Soulager le mal de dos grâce à l’activité physique

Femme souffrant du dos

Si pendant de nombreuses années, le corps médical conseillait le repos et les anti-inflammatoires, le changement est radical depuis peu. En effet, le mal de dos, qui peut avoir différentes origines, est la douleur physique la plus répandue chez les français. Aujourd’hui, le meilleur médicament reste le mouvement. Mais pas n’importe lequel! Voici nos conseils pour faire les bons exercices et éviter les mauvais.

1. Quelles activités à ne pas faire?

Tout d’abord, il ne faut surtout pas se référer à des influenceurs sur les réseaux sociaux qui ne sont ni des professionnels et, surtout, qui ne connaissent pas votre pathologie. On évitera aussi les exercices trop intenses et les sports violents. Il est inutile de s’inscrire dans une salle de musculation avec une hernie discale! Il est nécessaire de réfléchir à un programme progressif, en douceur, et non pas commencer avec des exercices trop agressifs qui ne feraient qu’aggraver la situation. Idéalement, on commence par consulter son médecin de famille ou son kyné si on en a un.

2. Les exercices à pratiquer pour soulager la douleur

La plus grande erreur est de rester alité. L’absence de mouvement est votre pire ennemi. Effectivement, bouger permet d’étirer les muscles, de lubrifier les articulations et d’accélérer la guérison.

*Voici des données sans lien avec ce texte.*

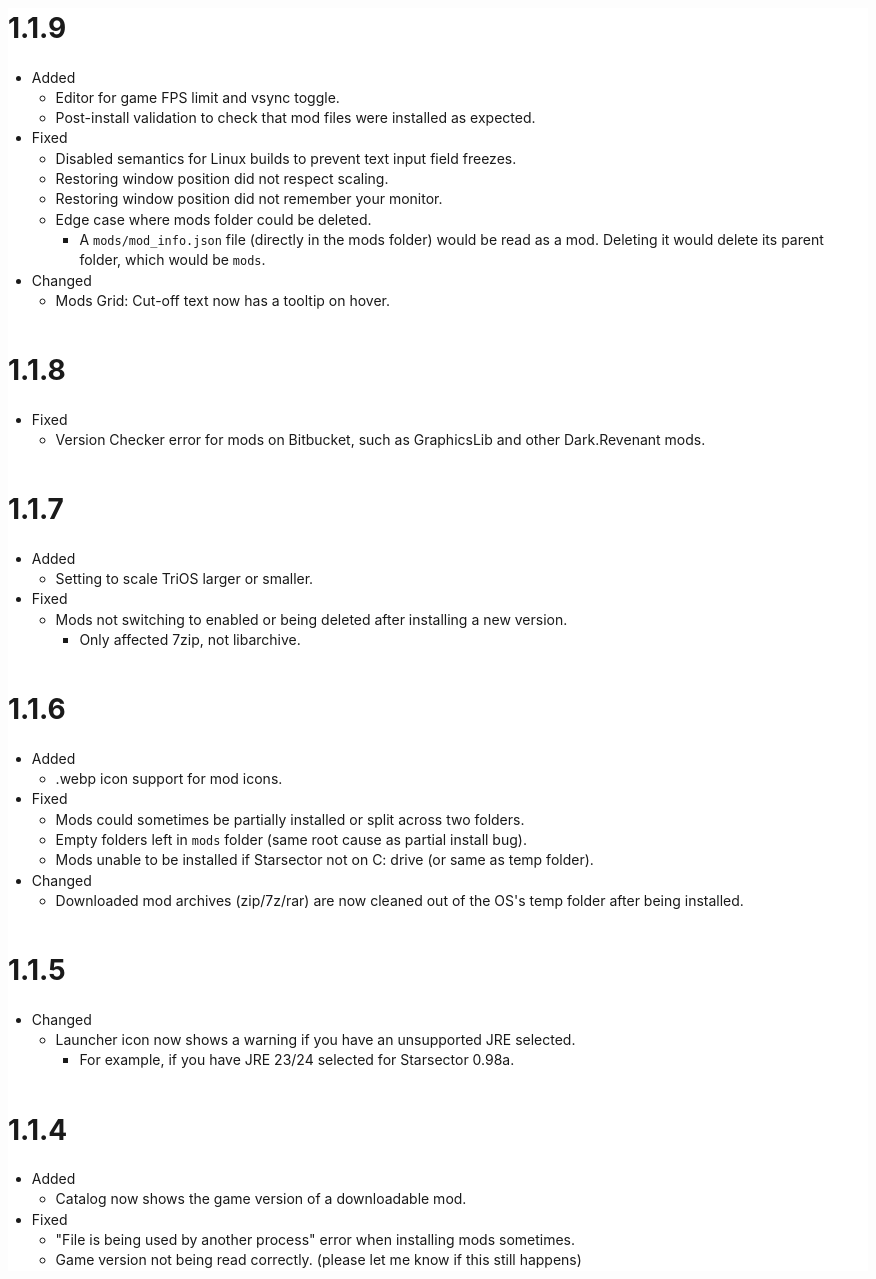 # 1.1.9
- Added
  - Editor for game FPS limit and vsync toggle.
  - Post-install validation to check that mod files were installed as expected.
- Fixed
  - Disabled semantics for Linux builds to prevent text input field freezes.
  - Restoring window position did not respect scaling.
  - Restoring window position did not remember your monitor.
  - Edge case where mods folder could be deleted.
    - A `mods/mod_info.json` file (directly in the mods folder) would be read as a mod. Deleting it would delete its parent folder, which would be `mods`.
- Changed
  - Mods Grid: Cut-off text now has a tooltip on hover.

# 1.1.8
- Fixed
  - Version Checker error for mods on Bitbucket, such as GraphicsLib and other Dark.Revenant mods.

# 1.1.7
- Added
  - Setting to scale TriOS larger or smaller.
- Fixed
  - Mods not switching to enabled or being deleted after installing a new version.
    - Only affected 7zip, not libarchive.

# 1.1.6
- Added
  - .webp icon support for mod icons.
- Fixed
  - Mods could sometimes be partially installed or split across two folders.
  - Empty folders left in `mods` folder (same root cause as partial install bug).
  - Mods unable to be installed if Starsector not on C: drive (or same as temp folder).
- Changed
  - Downloaded mod archives (zip/7z/rar) are now cleaned out of the OS's temp folder after being installed.

# 1.1.5
- Changed
  - Launcher icon now shows a warning if you have an unsupported JRE selected.
    - For example, if you have JRE 23/24 selected for Starsector 0.98a.

# 1.1.4
- Added
  - Catalog now shows the game version of a downloadable mod.
- Fixed
  - "File is being used by another process" error when installing mods sometimes.
  - Game version not being read correctly. (please let me know if this still happens)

On commence donc par marcher un peu tous les jours, on essaie 20 à 30 minutes chaque jour pour débuter. Dès que ça va un peu mieux, on augmente le rythme avec des activités de type marche rapide, vélo, rameur ou footing qui, en faisant grimper le rythme cardiaque, vont aider à la guérison.

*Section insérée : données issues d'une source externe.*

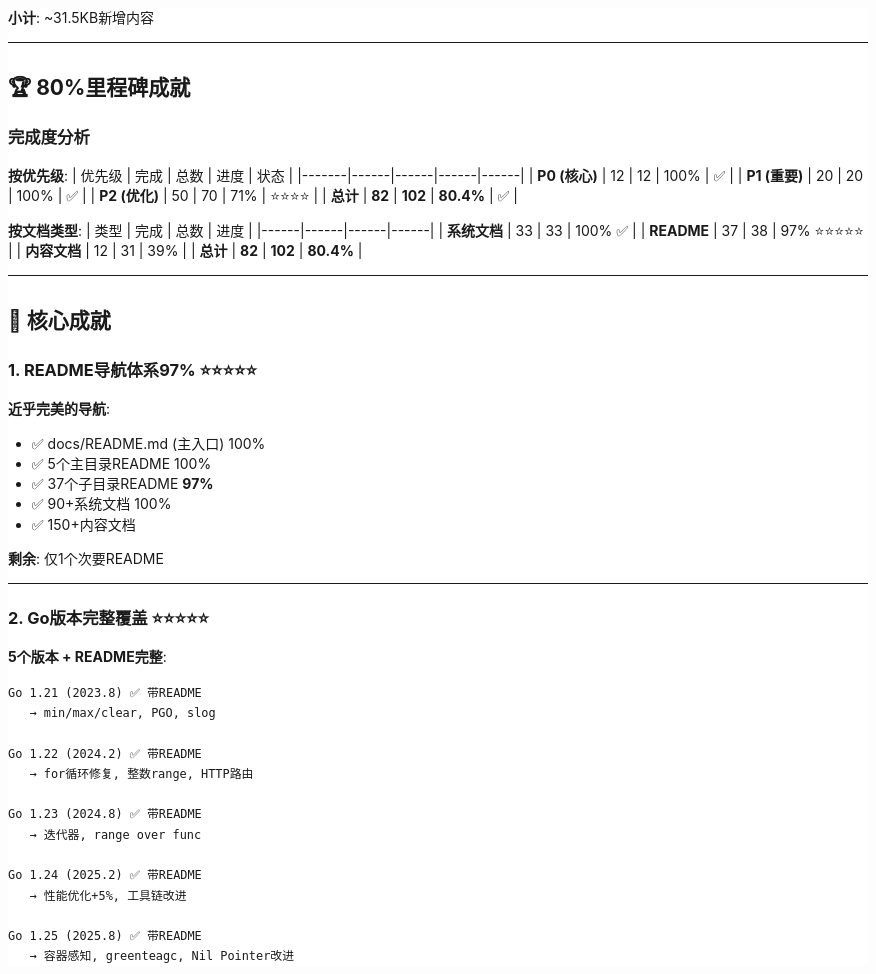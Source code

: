 **小计**: ~31.5KB新增内容

---

## 🏆 80%里程碑成就

### 完成度分析

**按优先级**:
| 优先级 | 完成 | 总数 | 进度 | 状态 |
|-------|------|------|------|------|
| **P0 (核心)** | 12 | 12 | 100% | ✅ |
| **P1 (重要)** | 20 | 20 | 100% | ✅ |
| **P2 (优化)** | 50 | 70 | 71% | ⭐⭐⭐⭐ |
| **总计** | **82** | **102** | **80.4%** | ✅ |

**按文档类型**:
| 类型 | 完成 | 总数 | 进度 |
|------|------|------|------|
| **系统文档** | 33 | 33 | 100% ✅ |
| **README** | 37 | 38 | 97% ⭐⭐⭐⭐⭐ |
| **内容文档** | 12 | 31 | 39% |
| **总计** | **82** | **102** | **80.4%** |

---

## 🎯 核心成就

### 1. README导航体系97% ⭐⭐⭐⭐⭐

**近乎完美的导航**:
- ✅ docs/README.md (主入口) 100%
- ✅ 5个主目录README 100%
- ✅ 37个子目录README **97%**
- ✅ 90+系统文档 100%
- ✅ 150+内容文档

**剩余**: 仅1个次要README

---

### 2. Go版本完整覆盖 ⭐⭐⭐⭐⭐

**5个版本 + README完整**:
```
Go 1.21 (2023.8) ✅ 带README
   → min/max/clear, PGO, slog
   
Go 1.22 (2024.2) ✅ 带README
   → for循环修复, 整数range, HTTP路由
   
Go 1.23 (2024.8) ✅ 带README
   → 迭代器, range over func
   
Go 1.24 (2025.2) ✅ 带README
   → 性能优化+5%, 工具链改进
   
Go 1.25 (2025.8) ✅ 带README
   → 容器感知, greenteagc, Nil Pointer改进
```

Quand on commence à se sentir mieux grâce à la marche, on peut ajouter quelques exercices de yoga ou d’étirements. Le Dr Victoria Tchaikovski, spécialisée en médecine physique et de réadaptation à Paris, ajoute qu’«en parallèle, il faut aussi se muscler, en particulier au niveau du dos et des abdominaux, pour être bien gainé et avoir moins de risques de se faire mal quand on bouge ou que l’on soulève des charges». Pour renforcer ses abdominaux et le haut du corps, on prévoit au moins deux fois par semaine des séances de pilates, yoga, natation voire même de la musculation mais, dans ce dernier cas, à faire avec un coach qui connaît ces pathologies.